Two cameras are used at each location – one aimed at capturing people with phones to their ears and a second at those using a phone in their laps. Each car passing a designated location is photographed and artificial intelligence (AI) pattern recognition weeds out potentially illegal behaviour – similarly, drivers with both hands on the wheel would automatically be cleared. Photos are deleted within 48 hours if no mobile phone use is detected either by AI or a human checker (images containing suspected mobile phone use are passed to a member of staff).
The programme will progressively expand to perform an estimated 135 million vehicle checks on NSW roads each year by 2023.
Bernard Carlon, Executive Director of Transport for NSW’s Centre for Road Safety, said a trial of cameras earlier this year caught over 100,000 drivers illegally using a phone.
For the first three months the new system is in operation, drivers caught by a mobile phone detection camera will receive a warning letter. After that, the penalty for offending drivers is a $344 fine ($457 in a school zone). Both scenarios will also result in penalty points.
According to reports, up to ten cameras have been switched on initially. The programme will progressively expand to perform an estimated 135 million vehicle checks on NSW roads each year by 2023, using around 45 cameras. No warning signs of the cameras will be used.
“Independent modelling has shown these cameras could prevent around 100 fatal and serious injury crashes over five years,” Carlon said.
So far this year, 329 people have died on NSW roads, compared with 354 people for all of 2018. The state has a target to cut the number of road fatalities by 30 per cent by 2021.
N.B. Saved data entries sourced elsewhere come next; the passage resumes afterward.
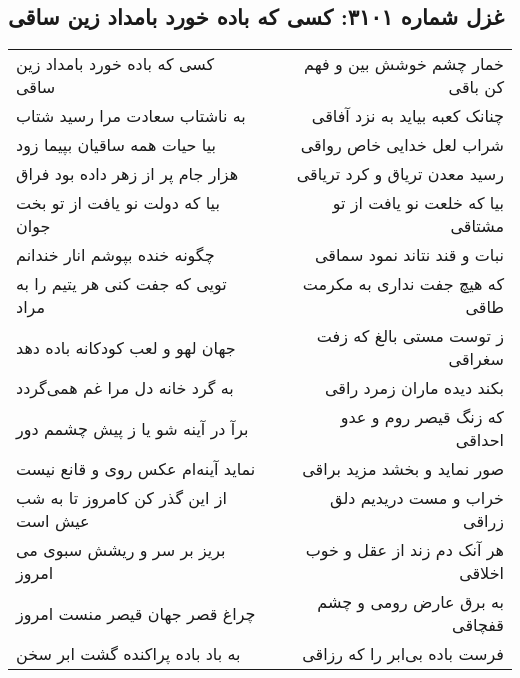 \begin{center}
\section*{غزل شماره ۳۱۰۱: کسی که باده خورد بامداد زین ساقی}
\label{sec:3101}
\begin{longtable}{l p{0.5cm} r}
کسی که باده خورد بامداد زین ساقی
&&
خمار چشم خوشش بین و فهم کن باقی
\\
به ناشتاب سعادت مرا رسید شتاب
&&
چنانک کعبه بیاید به نزد آفاقی
\\
بیا حیات همه ساقیان بپیما زود
&&
شراب لعل خدایی خاص رواقی
\\
هزار جام پر از زهر داده بود فراق
&&
رسید معدن تریاق و کرد تریاقی
\\
بیا که دولت نو یافت از تو بخت جوان
&&
بیا که خلعت نو یافت از تو مشتاقی
\\
چگونه خنده بپوشم انار خندانم
&&
نبات و قند نتاند نمود سماقی
\\
تویی که جفت کنی هر یتیم را به مراد
&&
که هیچ جفت نداری به مکرمت طاقی
\\
جهان لهو و لعب کودکانه باده دهد
&&
ز توست مستی بالغ که زفت سغراقی
\\
به گرد خانه دل مرا غم همی‌گردد
&&
بکند دیده ماران زمرد راقی
\\
برآ در آینه شو یا ز پیش چشمم دور
&&
که زنگ قیصر روم و عدو احداقی
\\
نماید آینه‌ام عکس روی و قانع نیست
&&
صور نماید و بخشد مزید براقی
\\
از این گذر کن کامروز تا به شب عیش است
&&
خراب و مست دریدیم دلق زراقی
\\
بریز بر سر و ریشش سبوی می امروز
&&
هر آنک دم زند از عقل و خوب اخلاقی
\\
چراغ قصر جهان قیصر منست امروز
&&
به برق عارض رومی و چشم قفچاقی
\\
به باد باده پراکنده گشت ابر سخن
&&
فرست باده بی‌ابر را که رزاقی
\\
\end{longtable}
\end{center}
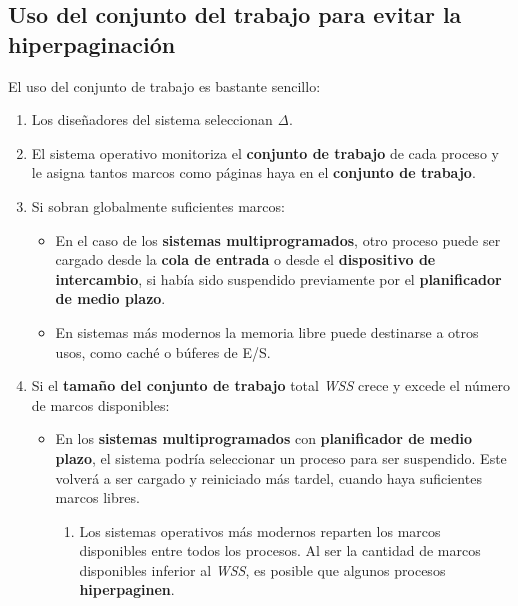 \subsection{Uso del conjunto del trabajo para evitar la
hiperpaginación}\label{_uso_del_conjunto_del_trabajo_para_evitar_la_hiperpaginaciuxf3n}

El uso del conjunto de trabajo es bastante sencillo:

\begin{enumerate}
\def\labelenumi{\arabic{enumi}.}
\item
  Los diseñadores del sistema seleccionan \emph{Δ}.
\item
  El sistema operativo monitoriza el \textbf{conjunto de trabajo} de
  cada proceso y le asigna tantos marcos como páginas haya en el
  \textbf{conjunto de trabajo}.
\item
  Si sobran globalmente suficientes marcos:

  \begin{itemize}
  \item
    En el caso de los \textbf{sistemas multiprogramados}, otro proceso
    puede ser cargado desde la \textbf{cola de entrada} o desde el
    \textbf{dispositivo de intercambio}, si había sido suspendido
    previamente por el \textbf{planificador de medio plazo}.
  \item
    En sistemas más modernos la memoria libre puede destinarse a otros
    usos, como caché o búferes de E/S.
  \end{itemize}
\item
  Si el \textbf{tamaño del conjunto de trabajo} total \emph{WSS} crece y
  excede el número de marcos disponibles:

  \begin{itemize}
  \item
    En los \textbf{sistemas multiprogramados} con \textbf{planificador
    de medio plazo}, el sistema podría seleccionar un proceso para ser
    suspendido. Este volverá a ser cargado y reiniciado más tardel,
    cuando haya suficientes marcos libres.

    \begin{enumerate}
    \def\labelenumii{\alph{enumii}.}
    \item
      Los sistemas operativos más modernos reparten los marcos
      disponibles entre todos los procesos. Al ser la cantidad de marcos
      disponibles inferior al \emph{WSS}, es posible que algunos
      procesos \textbf{hiperpaginen}.
    \end{enumerate}
  \end{itemize}
\end{enumerate}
“There is strong community support for more enforcement, with 80 per cent of people surveyed supporting the use of detection cameras to stop illegal mobile phone use," Carlon said.
AI pattern recognition weeds out potentially illegal behaviour – similarly, drivers with both hands on the wheel would automatically be cleared.
However, a parliamentary committee recently warned that New South Wales courts could be flooded with cases relating to the cameras. The report said the system would reverse the onus of proof from police to drivers, with drivers having to show that, on the balance of probabilities, the object in their hand in pictures from the cameras is not a mobile phone.
A similar programme was rolled out in the Netherlands late last year.